Il passaggio degli sposi

Le chicche di Bice

La zia di mia nonna, per farmi smettere di vestirmi trasandata, mi ha sempre cinguettato: “Ah se tu l’avessi vista la Granduchessa!” Questa frase la conoscevano anche le tegole. Infatti, nell’estate del 1834 il granduca di Toscana Leopoldo II e la giovane moglie Maria Antonietta delle due Sicilie vennero al Borgo durante il loro lungo viaggio di nozze. Il granduca Leopoldo II aveva 37 anni e sua moglie soltanto 20 i due però erano molto innamorati e rimasero uniti per molti anni. Leopoldo II era un uomo amato da tutti perché giusto e leale; era soprannominato, in modo affettuoso, Canapone, per il colore chiaro dei suoi capelli, simili alla canapa, una fibra che gli elfi di Babbo Natale hanno poi usato per fabbricare i sacchi per i doni da caricare sulla slitta.

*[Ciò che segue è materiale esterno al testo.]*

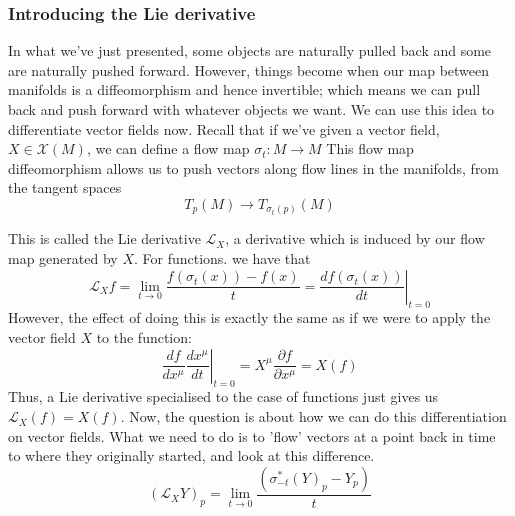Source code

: \documentclass[11pt, a4paper]{article}   	%
\theoremstyle{slplain}
\begin{document}
\subsubsection{Introducing the Lie derivative} 
In what we've just presented, some objects are naturally pulled back and some are naturally pushed forward. However, things become when our map between manifolds is a diffeomorphism and hence invertible; which means we can pull back and push forward with whatever objects we want. 
We can use this idea to differentiate vector fields now. Recall that if we've given a vector field, $X \in \mathcal{X} (M )$, we can define a flow map $\sigma_t : M \rightarrow M$ This flow map diffeomorphism allows us to push vectors along flow lines in the manifolds, from the tangent spaces 
\[ 
T_p ( M ) \rightarrow T_{\sigma_t ( p )} ( M ) 
\] 

This is called the Lie derivative $\mathcal{L}_X$, a derivative which is induced by our flow map generated by $X$. For functions. we have that 
\[ 
\mathcal{L}_X f = \lim_{ t \rightarrow 0 } \frac{ f( \sigma_t ( x ))  - f( x) }{ t }  = \left. \frac{ df ( \sigma_t( x) ) }{ dt } \right\vert_{ t =0 } 
\] However, the effect of doing this is exactly the same as if we were to apply the vector field $X$ to the function: 
\[ 
\frac{ df}{ dx^\mu } \left. \frac{ dx^\mu } { dt } \right\vert_{ t = 0 }  = X^\mu \frac{ \partial f }{ \partial x^\mu }  = X( f)
\] Thus, a Lie derivative specialised to the case of functions just gives us $\mathcal{L}_X ( f)  = X( f) $. 
Now, the question is about how we can do this differentiation on vector fields. What we need to do is to 'flow' vectors at a point back in time to where they originally started, and look at this difference. 
\[ 
( \mathcal{L}_X Y )_p  = \lim_{ t \rightarrow 0 } \frac{ ( \sigma_{-t }^* (Y)_p - Y_p )  }{ t } 
\] 
\end{document}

Maria Antonietta era una ragazza solare e sincera, molto appassionata d’arte e religiosa. La giovane nobildonna Maria Antonietta era assai curiosa, amava leggere, scrivere lettere e si divertiva tantissimo a partecipare a feste, a cene, a giochi e passeggiate: era un figurino e tutti gli abiti che indossava le stavano a pennello.

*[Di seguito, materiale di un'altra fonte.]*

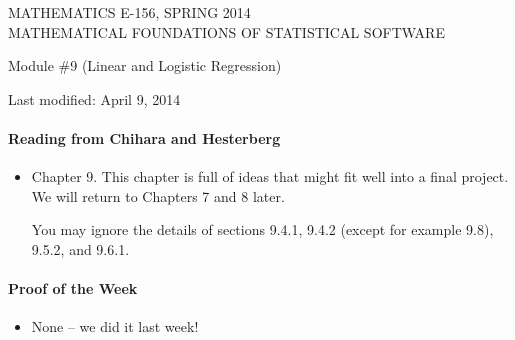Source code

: \documentclass[12pt]{article}
\begin{document}
\begin{center}
MATHEMATICS E-156, SPRING 2014 \\
MATHEMATICAL FOUNDATIONS OF STATISTICAL SOFTWARE

\smallskip

Module \#9 (Linear and Logistic Regression)
\end{center}

Last modified: April 9, 2014

\medskip

\paragraph*{Reading from Chihara and Hesterberg}

\begin{itemize}
\item Chapter 9. This chapter is full of ideas that might fit well into a final project. We will return to Chapters 7 and 8 later.

You may ignore the details of sections 9.4.1, 9.4.2 (except for example 9.8), 9.5.2, and 9.6.1.

\end{itemize}


\paragraph*{Proof of the Week}
\begin{itemize}
\item None -- we did it last week!
\end{itemize}

\pagebreak
\end{document}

Leopoldo e Maria Antonietta giunsero al Borgo, a bordo della loro carrozza, attraversando la porta di ingresso dell’antico paese che adesso non c’è più; passarono per tutto il corso fino alla chiesa e lì davanti si fermarono di fronte ad una folla esultante che, in loro onore, aveva improvvisato una festa bellissima.

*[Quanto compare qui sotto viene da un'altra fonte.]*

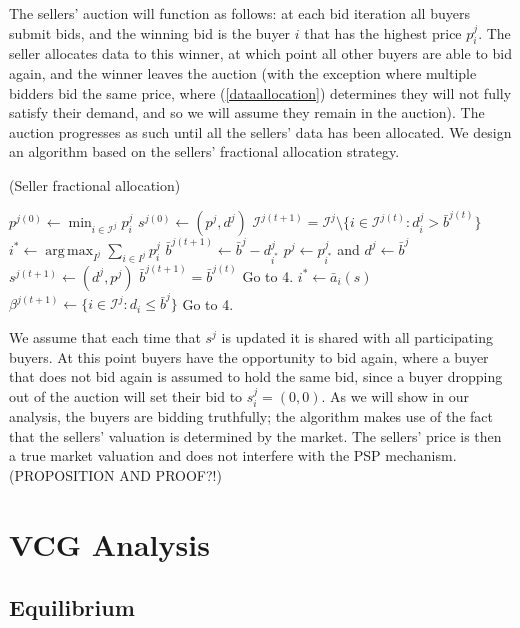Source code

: \documentclass[12pt]{article}
\theoremstyle{definition}
\newcommand{\mcI}{\mathcal{I}}
\DeclareMathOperator*{\argmax}{arg\,max}
\begin{document}
\begin{multicols}{2}
The sellers' auction will function as follows: at each bid iteration all buyers
submit bids, and the winning bid is the buyer $i$ that has the highest price
$p_i^j$. The seller allocates
data to this winner, at which point all other buyers are able to bid again, and
the winner leaves the auction (with the exception where multiple bidders bid
the same price, where (\ref{dataallocation}) determines they will not fully
satisfy their demand, and so we will assume they remain in the auction). The auction progresses as such until all the
sellers' data has been allocated. We design an algorithm based on the sellers'
fractional allocation strategy.


\begin{algorithm}[H]
\caption{(Seller fractional allocation)}
\begin{algorithmic}[1]
\State $p^{j(0)} \gets \min_{i\in\mcI^j} p_i^j$
\State $s^{j(0)} \gets (p^j, d^j)$
\State $\mcI^{j(t+1)} = \mcI^j\setminus \lbrace i \in \mcI^{j(t)}: d_i^j >
\bar{b}^{j(t)}\rbrace$
\State $ i^* \gets \displaystyle\argmax_{I^j}\sum_{i\in I^j} p_i^j$ 
\State $\bar{b}^{j(t+1)} \gets \bar{b}^j - d_{i^*}^{j}$
\State $p^j \gets p_{i^*}^j$ and $d^j \gets \bar{b}^j$
\State $s^{j(t+1)} \gets (d^j, p^j)$
\State $\bar{b}^{j(t+1)} = \bar{b}^{j(t)}$
\State Go to 4.
\Else
\State $i^* \gets \bar a_i(s)$
\State $\beta^{j(t+1)} \gets \bigg\lbrace i\in\mcI^j: 
        d_i \le \bar{b}^j \bigg\rbrace$
\State Go to 4.
\EndIf
\EndWhile
\end{algorithmic}
\end{algorithm}
We assume that each time that $s^j$ is updated it is shared with all
participating buyers. At this point buyers have the opportunity to bid again,
where a buyer that does not bid again is assumed to hold the same bid, since a
buyer dropping out of the auction will set their bid to $s_i^j=(0,0)$. As we will show in our analysis, the buyers are bidding truthfully; the
algorithm makes use of the fact that the sellers' valuation is determined by the market.
The sellers' price is then a true market valuation and does not interfere with
the PSP mechanism. (PROPOSITION AND PROOF?!)

\section{VCG Analysis}
\subsection{Equilibrium}


\end{multicols}
\end{document}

Ogni borghigiano aveva lasciato la propria attività per non perdersi l’arrivo del Granduca e della Granduchessa di Toscana: i fabbri si pulivano le mani lasciando i cavalli con un solo zoccolo ferrato, i fornai, ancora un po’ bianchi i farina, si affrettavano a darsi una ripulita, i contadini scuotevano il cappello e i laceri pantaloni, abbandonando vanghe e zappe tra i solchi e le sementa, le imbottigliatrici fermarono i travasi, slacciando i grembiuli chiazzati di vino, le massaie calavano giù dalle finestre tappeti variopinti, mentre si rassettavano i capelli e si davano un filo di cipria sulle morbide guance; il paese, in men che non si dica, si abbellì di colori e si illuminò di luci; intorno alla carrozza dei due sposi si avvicinarono cento giovani con delle piccole torce accese mentre otto giovani e leggiadre ragazze vestite di bianco portavano dei cesti pieni di fiori profumati per Maria Antonietta; in questo tripudio generale, c’era anche la banda musicale vestita con le uniformi da celebrazioni importanti e suonava delle meravigliose canzoni.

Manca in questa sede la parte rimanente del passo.